Through the Mill
[In the following review, Cryer notes Russo's skillful characterization of Miles Roby and his small-town community in Empire Falls.]
Stay with Miles Roby long enough and you can't miss the integrity, reliability, kindness and thoughtfulness that make him such a decent human being. In the short run, though, these qualities are likely to be obscured by truckloads of inertia, risk-aversion and general bloodlessness. Most folks in little Empire Falls in central Maine admire Roby, who runs the local diner, but they sense that some vital spark is missing in him. Despite 20 years of marriage, his wife, Janine, is so put off by her husband's malaise that she's left him for a sexy, muscled, fitness-club entrepreneur.
Like his hometown, the protagonist of Richard Russo's latest novel, Empire Falls, seems battered and gun-shy, maybe even doomed for the scrap heap. Empire Falls—a generation ago the thriving base of a timber and textile company—is now blemished by abandoned factories and boarded-up stores. Once-mighty Whiting Enterprises has been reduced to an elderly widowed termagant, Mrs. Whiting, with a grown daughter, Cindy, warehoused in a distant mental hospital. The townspeople, deprived of good jobs, bereft of hope, make do on bitterness and regret.
This is the blue-collar, rust-belt territory the author has depicted so knowingly and sympathetically in Mohawk, The Risk Pool and, especially, Nobody's Fool. His previous novel, Straight Man, a hilarious academic satire, was the sole exception. But whether poking fun at time-serving professors or exposing the underside of American capitalism, Russo writes with a warm, vibrant humanity. His fakers and screwups aren't merely stick figures to make debating points but flesh-and-blood people who surprise us at every misadventure. William Henry Devereaux Jr., his wisecracking English professor in Straight Man, stumbled into one self-created mess after another. Even more memorable, Donald Sullivan of Nobody's Fool was as much a creation of his own mistakes as a victim of monolithic economic forces.

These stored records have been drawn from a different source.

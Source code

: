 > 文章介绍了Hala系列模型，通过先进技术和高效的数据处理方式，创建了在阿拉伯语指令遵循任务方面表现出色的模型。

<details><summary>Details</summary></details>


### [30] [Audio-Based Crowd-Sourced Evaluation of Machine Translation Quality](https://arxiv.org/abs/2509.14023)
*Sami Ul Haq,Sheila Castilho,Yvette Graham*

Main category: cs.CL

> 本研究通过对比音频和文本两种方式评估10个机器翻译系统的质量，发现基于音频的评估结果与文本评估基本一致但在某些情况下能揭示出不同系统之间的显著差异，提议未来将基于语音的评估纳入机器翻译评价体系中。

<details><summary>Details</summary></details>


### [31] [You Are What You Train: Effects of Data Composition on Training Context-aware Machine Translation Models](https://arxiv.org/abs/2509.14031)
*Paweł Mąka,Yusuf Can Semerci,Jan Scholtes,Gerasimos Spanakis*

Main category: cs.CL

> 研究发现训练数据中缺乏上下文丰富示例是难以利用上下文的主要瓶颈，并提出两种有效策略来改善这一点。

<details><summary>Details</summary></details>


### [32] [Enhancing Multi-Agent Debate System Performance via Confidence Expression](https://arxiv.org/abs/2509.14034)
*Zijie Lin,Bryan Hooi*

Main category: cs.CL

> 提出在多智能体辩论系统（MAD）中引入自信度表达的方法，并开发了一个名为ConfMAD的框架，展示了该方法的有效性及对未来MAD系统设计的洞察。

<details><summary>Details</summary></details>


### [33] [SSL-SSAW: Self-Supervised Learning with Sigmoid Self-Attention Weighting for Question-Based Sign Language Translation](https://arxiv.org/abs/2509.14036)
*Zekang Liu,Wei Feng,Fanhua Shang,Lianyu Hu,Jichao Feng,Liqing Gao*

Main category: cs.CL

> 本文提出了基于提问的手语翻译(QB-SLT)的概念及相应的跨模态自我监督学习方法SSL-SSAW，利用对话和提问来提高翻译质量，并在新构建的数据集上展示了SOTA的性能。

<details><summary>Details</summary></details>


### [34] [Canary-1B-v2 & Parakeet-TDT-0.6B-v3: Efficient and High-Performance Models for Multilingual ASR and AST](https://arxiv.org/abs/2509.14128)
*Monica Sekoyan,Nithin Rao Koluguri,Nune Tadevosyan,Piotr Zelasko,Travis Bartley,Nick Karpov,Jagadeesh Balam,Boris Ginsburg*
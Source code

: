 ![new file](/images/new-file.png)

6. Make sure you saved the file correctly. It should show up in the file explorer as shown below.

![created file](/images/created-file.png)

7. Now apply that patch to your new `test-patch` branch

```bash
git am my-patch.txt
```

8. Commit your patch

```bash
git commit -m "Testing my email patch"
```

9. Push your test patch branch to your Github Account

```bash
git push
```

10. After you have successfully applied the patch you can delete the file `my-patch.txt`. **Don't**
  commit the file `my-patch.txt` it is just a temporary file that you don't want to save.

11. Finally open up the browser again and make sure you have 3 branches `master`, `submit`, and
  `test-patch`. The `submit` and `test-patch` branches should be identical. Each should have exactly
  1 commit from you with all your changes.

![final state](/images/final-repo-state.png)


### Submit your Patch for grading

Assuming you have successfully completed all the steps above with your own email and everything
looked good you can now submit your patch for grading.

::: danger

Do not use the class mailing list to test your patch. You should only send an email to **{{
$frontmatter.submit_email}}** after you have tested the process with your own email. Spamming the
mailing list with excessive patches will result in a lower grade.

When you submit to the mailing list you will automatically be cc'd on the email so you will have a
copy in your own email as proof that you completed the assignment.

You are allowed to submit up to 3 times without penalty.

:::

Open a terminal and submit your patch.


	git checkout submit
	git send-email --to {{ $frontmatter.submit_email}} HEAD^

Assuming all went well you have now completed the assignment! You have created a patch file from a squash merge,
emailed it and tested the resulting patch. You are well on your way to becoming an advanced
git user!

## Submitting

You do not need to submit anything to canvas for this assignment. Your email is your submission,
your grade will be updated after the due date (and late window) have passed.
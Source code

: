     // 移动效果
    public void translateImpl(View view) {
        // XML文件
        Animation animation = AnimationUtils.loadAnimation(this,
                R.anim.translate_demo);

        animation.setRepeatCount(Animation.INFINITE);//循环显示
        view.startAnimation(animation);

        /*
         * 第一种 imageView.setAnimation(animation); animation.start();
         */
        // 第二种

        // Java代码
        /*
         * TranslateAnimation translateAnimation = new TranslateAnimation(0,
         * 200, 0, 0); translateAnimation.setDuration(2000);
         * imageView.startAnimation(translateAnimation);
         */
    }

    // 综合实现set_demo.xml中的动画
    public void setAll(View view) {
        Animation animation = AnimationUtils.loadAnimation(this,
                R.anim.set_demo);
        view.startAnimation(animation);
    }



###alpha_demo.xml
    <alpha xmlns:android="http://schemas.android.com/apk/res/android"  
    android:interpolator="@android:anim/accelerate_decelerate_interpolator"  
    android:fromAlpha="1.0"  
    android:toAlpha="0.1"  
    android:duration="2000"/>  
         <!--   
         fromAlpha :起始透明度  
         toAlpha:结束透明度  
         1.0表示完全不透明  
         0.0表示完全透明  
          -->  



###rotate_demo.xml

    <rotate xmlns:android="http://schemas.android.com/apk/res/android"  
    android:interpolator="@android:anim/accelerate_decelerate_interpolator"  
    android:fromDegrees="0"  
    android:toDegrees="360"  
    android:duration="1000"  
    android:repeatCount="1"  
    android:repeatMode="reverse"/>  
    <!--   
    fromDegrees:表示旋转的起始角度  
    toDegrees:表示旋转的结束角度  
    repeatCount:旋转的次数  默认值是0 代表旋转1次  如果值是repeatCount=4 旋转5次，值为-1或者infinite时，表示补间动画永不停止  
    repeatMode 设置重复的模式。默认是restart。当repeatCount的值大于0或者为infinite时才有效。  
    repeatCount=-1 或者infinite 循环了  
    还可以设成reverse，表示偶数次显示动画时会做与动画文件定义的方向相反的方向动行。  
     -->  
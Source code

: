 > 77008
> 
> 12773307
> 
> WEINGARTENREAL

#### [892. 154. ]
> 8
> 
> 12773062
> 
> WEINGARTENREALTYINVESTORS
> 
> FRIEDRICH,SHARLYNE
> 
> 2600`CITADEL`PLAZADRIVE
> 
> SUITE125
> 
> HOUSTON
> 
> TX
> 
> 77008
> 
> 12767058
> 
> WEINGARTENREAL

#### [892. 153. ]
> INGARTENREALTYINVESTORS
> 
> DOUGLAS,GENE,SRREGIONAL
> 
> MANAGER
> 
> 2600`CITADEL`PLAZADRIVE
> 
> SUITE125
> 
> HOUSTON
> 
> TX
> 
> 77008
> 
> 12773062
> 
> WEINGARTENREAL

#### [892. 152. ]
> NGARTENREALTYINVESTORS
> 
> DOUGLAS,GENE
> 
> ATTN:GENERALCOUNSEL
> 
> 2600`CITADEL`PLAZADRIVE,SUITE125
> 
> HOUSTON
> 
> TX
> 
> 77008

It takes longer for the quieter, less robust Miles Roby to register in our consciousness. He's not as over-the-top silly as Hank, as endearingly self-sabotaging as Sully. He's a puzzle, we recognize, and some assembly is required. Russo's painstaking handling of these complications of character pushes the novel into far more subtle fictional territory, I suspect, than he originally imagined.
I say that because the prologue points the novel in another, almost cartoonish direction. Here the focus is not on Miles at all but on C. B. Whiting, the reluctant scion (he'd rather be a poet living in Mexico), whose eventual suicide makes his wife a window. The tone, à la John Irving, is at once cutesy and portentous, unlike the rest of the book. Russo writes that Whiting men “invariably married women who made their lives a misery.” It was their “particular curse … that their wives remained loyal to them out of spite.” Hence the husbands' desire to kill. C. B., who represented the end of the line, turned his homicidal urges on himself.
Owning virtually all of Empire Falls, including the diner where Miles daily presides, the Whitings have set the town's agenda. And it is the formidable Mrs. Whiting who understands Miles better than he does himself. A parvenue raised from poverty by a Bowdoin education and an advantageous marriage, she is wont to lecture him on his failings. “People confuse power with will,” she tells him, “because so few of them have the foggiest idea what they want. Absent any knowledge, will remains impotent.”
Aside from remaining close with his beloved daughter, 16-year-old Tick, the impotent, befogged Miles is clueless about what to do with the rest of his life. At 42, he debates whether to petition Mrs. Whiting for a liquor license (the only way to make the diner profitable), whether to chuck it all and start anew as a bookseller on Martha's Vineyard (a pipe dream, it seems), even whether to overcome his fear of heights and paint the steeple at St. Catherine's Church (a benevolence this devoted Catholic has offered without pay).
Miles's diner crossroads affords Russo a wide-angle view of the entire community, from powers temporal (Mrs. Whiting and Jimmy Minty, a cop from the wrong side of the tracks) to powers spiritual (Miles's confidant, Father Mark, and dotty old Father Tom). Within Miles's family—Tick; his father, Max; late mother, Grace; and brother, David—the author produces a stirring mix of poignancy, drama and comedy. Tick's teenage world is unsettling and precarious. Max, retired from everything but boozing and mischief-making, is at once exasperating ne'er-do-well and comic relief. Grace, whose death from cancer long ago forced Miles to drop out of college, was as selfless as Max is selfish. In this regard, David reminds him, Miles remains too much his mother's son.
Richard Russo layers these tangled relationships into a richly satisfying portrait of a man within a defining community. Not a stylist, the author seems determined to subordinate style to honest and compassionate storytelling. That Empire Falls resonates so deeply is a measure of its unexpected truths.